_Data to process_:
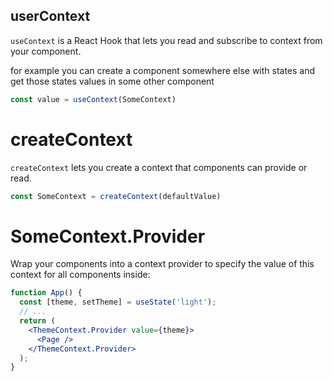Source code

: ## userContext
`useContext` is a React Hook that lets you read and subscribe to context from your component.

for example you can create a component somewhere else with states and get those states values in some other component

```jsx
const value = useContext(SomeContext)
```

# createContext
`createContext` lets you create a context that components can provide or read.

```jsx
const SomeContext = createContext(defaultValue)
```

# SomeContext.Provider

Wrap your components into a context provider to specify the value of this context for all components inside:

```jsx
function App() {
  const [theme, setTheme] = useState('light');
  // ...
  return (
    <ThemeContext.Provider value={theme}>
      <Page />
    </ThemeContext.Provider>
  );
}
```
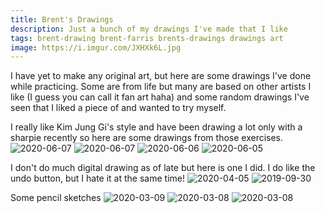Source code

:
```yaml
---
title: Brent's Drawings
description: Just a bunch of my drawings I've made that I like
tags: brent-drawing brent-farris brents-drawings drawings art
image: https://i.imgur.com/JXHXk6L.jpg
---
```


I have yet to make any original art, but here are some drawings I've done while practicing. Some are from life but many are based on other artists I like (I guess you can call it fan art haha) and some random drawings I've seen that I liked a piece of and wanted to try myself.

I really like Kim Jung Gi's style and have been drawing a lot only with a sharpie recently so here are some drawings from those exercises.
![2020-06-07](https://i.imgur.com/JXHXk6L.jpg)
![2020-06-07](https://i.imgur.com/9xoRo3a.jpg)
![2020-06-06](https://i.imgur.com/qCoH4xY.jpg)
![2020-06-05](https://i.imgur.com/7jG8Kth.jpg)

I don't do much digital drawing as of late but here is one I did. I do like the undo button, but I hate it at the same time!
![2020-04-05](https://i.imgur.com/ownJLO6.jpg)
![2019-09-30](https://i.imgur.com/V2aqJ5s.jpg)

Some pencil sketches
![2020-03-09](https://i.imgur.com/pD50Sv9.jpg)
![2020-03-08](https://i.imgur.com/P4WV1Xp.jpg)
![2020-03-08](https://i.imgur.com/Aj2IMDz.jpg)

_Exercise description_:
Reprint the whole listing verbatim except for the pictures.

_Reply to the task_:
Source code

: ## userContext
`useContext` is a React Hook that lets you read and subscribe to context from your component.

for example you can create a component somewhere else with states and get those states values in some other component

```jsx
const value = useContext(SomeContext)
```

# createContext
`createContext` lets you create a context that components can provide or read.

```jsx
const SomeContext = createContext(defaultValue)
```

# SomeContext.Provider

Wrap your components into a context provider to specify the value of this context for all components inside:

```jsx
function App() {
  const [theme, setTheme] = useState('light');
  // ...
  return (
    <ThemeContext.Provider value={theme}>
      <Page />
    </ThemeContext.Provider>
  );
}
```
Source code

:
```yaml
---
title: Brent's Drawings
description: Just a bunch of my drawings I've made that I like
tags: brent-drawing brent-farris brents-drawings drawings art
image: https://i.imgur.com/JXHXk6L.jpg
---
```


I have yet to make any original art, but here are some drawings I've done while practicing. Some are from life but many are based on other artists I like (I guess you can call it fan art haha) and some random drawings I've seen that I liked a piece of and wanted to try myself.

I really like Kim Jung Gi's style and have been drawing a lot only with a sharpie recently so here are some drawings from those exercises.
![2020-06-07](https://i.imgur.com/JXHXk6L.jpg)
![2020-06-07](https://i.imgur.com/9xoRo3a.jpg)
![2020-06-06](https://i.imgur.com/qCoH4xY.jpg)
![2020-06-05](https://i.imgur.com/7jG8Kth.jpg)

I don't do much digital drawing as of late but here is one I did. I do like the undo button, but I hate it at the same time!
![2020-04-05](https://i.imgur.com/ownJLO6.jpg)
![2019-09-30](https://i.imgur.com/V2aqJ5s.jpg)

Some pencil sketches
![2020-03-09](https://i.imgur.com/pD50Sv9.jpg)
![2020-03-08](https://i.imgur.com/P4WV1Xp.jpg)
![2020-03-08](https://i.imgur.com/Aj2IMDz.jpg)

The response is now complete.